Davidson Missouri W/Web tool
The gene-flipping mechanism that powers our computer requires the positioning of HixC sites within reporter genes' coding sequences. Through the use of PCR, a gene can be split into two pieces with BioBrick ends attached at the extremities. This allows for the ligation with a HixC site in the middle. Our team has developed a web-based tool to automate the generation of these PCR primers. It also predicts the resultant DNA sequences for the two intermediary parts, the final part, and the resultant polypeptide. By using this program we hope to make the gene-splitting process faster and to remove the potential for human error. The tool can be accessed at http://gcat.davidson.edu/iGEM07/genesplitter.html.
Contents
Tutorial
What follows here is an explanation of how to use the web tool and what it does.
The First Page
The initial page begins with an overview of what the tool does and how to use it. There are 3 inputs required from the user:
- The DNA sequence for the gene to split.
- The amino acid number where the insertion is desired. The HixC site will be inserted immediately after the given amino acid.
- The choice for an extra nucleotide. Inserting a HixC site amounts to an addition of 38 bases. Unless a 39th base is added, a frameshift will occur since 38 is not a multiple of 3. The nucleotide choice results in either a glutamate or aspartate.
Once the user has entered this information, he or she can then click the 'submit' button to initiate the calculations.
The Output
Once the user has submitted the information a new page opens. Before any calculations are done, some information is provided to allow the user to verify that the tool is analyzing the correct sequence. The first output is the original sequence. This should be identical to the sequence provided by the user. The next two sequences show the DNA sequences that lie before and after the insertion point. The tool then restates the insertion point, by amino acid number.
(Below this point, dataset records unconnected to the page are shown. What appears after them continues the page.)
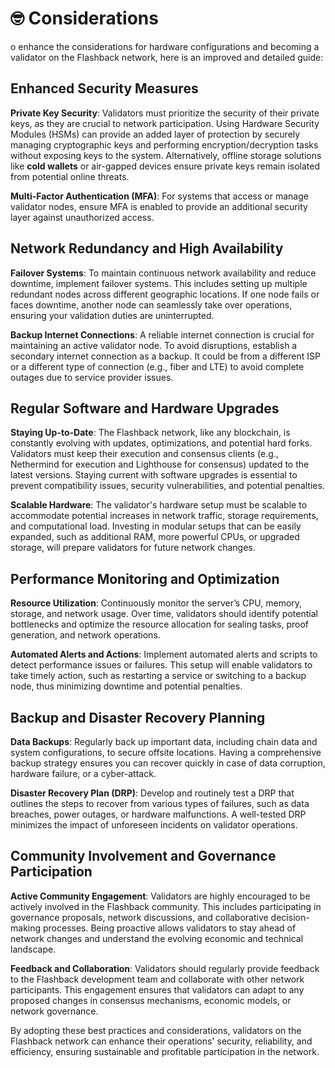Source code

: # 🤓 Considerations

o enhance the considerations for hardware configurations and becoming a validator on the Flashback network, here is an improved and detailed guide:

## **Enhanced Security Measures**

**Private Key Security**: Validators must prioritize the security of their private keys, as they are crucial to network participation. Using Hardware Security Modules (HSMs) can provide an added layer of protection by securely managing cryptographic keys and performing encryption/decryption tasks without exposing keys to the system. Alternatively, offline storage solutions like **cold wallets** or air-gapped devices ensure private keys remain isolated from potential online threats.

**Multi-Factor Authentication (MFA)**: For systems that access or manage validator nodes, ensure MFA is enabled to provide an additional security layer against unauthorized access.

## **Network Redundancy and High Availability**

**Failover Systems**: To maintain continuous network availability and reduce downtime, implement failover systems. This includes setting up multiple redundant nodes across different geographic locations. If one node fails or faces downtime, another node can seamlessly take over operations, ensuring your validation duties are uninterrupted.

**Backup Internet Connections**: A reliable internet connection is crucial for maintaining an active validator node. To avoid disruptions, establish a secondary internet connection as a backup. It could be from a different ISP or a different type of connection (e.g., fiber and LTE) to avoid complete outages due to service provider issues.

## **Regular Software and Hardware Upgrades**

**Staying Up-to-Date**: The Flashback network, like any blockchain, is constantly evolving with updates, optimizations, and potential hard forks. Validators must keep their execution and consensus clients (e.g., Nethermind for execution and Lighthouse for consensus) updated to the latest versions. Staying current with software upgrades is essential to prevent compatibility issues, security vulnerabilities, and potential penalties.

**Scalable Hardware**: The validator's hardware setup must be scalable to accommodate potential increases in network traffic, storage requirements, and computational load. Investing in modular setups that can be easily expanded, such as additional RAM, more powerful CPUs, or upgraded storage, will prepare validators for future network changes.

## **Performance Monitoring and Optimization**

**Resource Utilization**: Continuously monitor the server’s CPU, memory, storage, and network usage. Over time, validators should identify potential bottlenecks and optimize the resource allocation for sealing tasks, proof generation, and network operations.

**Automated Alerts and Actions**: Implement automated alerts and scripts to detect performance issues or failures. This setup will enable validators to take timely action, such as restarting a service or switching to a backup node, thus minimizing downtime and potential penalties.

## **Backup and Disaster Recovery Planning**

**Data Backups**: Regularly back up important data, including chain data and system configurations, to secure offsite locations. Having a comprehensive backup strategy ensures you can recover quickly in case of data corruption, hardware failure, or a cyber-attack.

**Disaster Recovery Plan (DRP)**: Develop and routinely test a DRP that outlines the steps to recover from various types of failures, such as data breaches, power outages, or hardware malfunctions. A well-tested DRP minimizes the impact of unforeseen incidents on validator operations.

## **Community Involvement and Governance Participation**

**Active Community Engagement**: Validators are highly encouraged to be actively involved in the Flashback community. This includes participating in governance proposals, network discussions, and collaborative decision-making processes. Being proactive allows validators to stay ahead of network changes and understand the evolving economic and technical landscape.

**Feedback and Collaboration**: Validators should regularly provide feedback to the Flashback development team and collaborate with other network participants. This engagement ensures that validators can adapt to any proposed changes in consensus mechanisms, economic models, or network governance.

By adopting these best practices and considerations, validators on the Flashback network can enhance their operations' security, reliability, and efficiency, ensuring sustainable and profitable participation in the network.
The first calculations are the 4 primers for the two PCR reactions. The display is color-coded so that the restriction enzyme sites in the BioBrick ends are easily distinguishable. After the BioBrick ends, between 20 and 25 bases should follow. These bases should function as PCR primers to the given gene. Their length is optimized to match melting temperatures as much as possible. This is done using Proligo's formula from their own web page. Note that they use two formulas: a simple one for sequences of size less than 20, and a more complicated one for larger sequences. Below the primer sequences are their computed melting temperatures and GC content, as well as their lengths (excluding BioBrick ends).
Once the primers have been displayed, the tool provides some additional useful information. The two intermediate parts, with BioBrick ends, are shown. This is useful if it is necessary to verify the PCR results by sequencing. The DNA sequences for the scars and the HixC site are provided, as well as which amino acids these will produce (along with the user-inputted 39th base). The final product is then displayed, with the inserted HixC site and BioBrick ends at the extremities. Also shown are what becomes translated (the final product without the BioBrick ends), and the translation itself.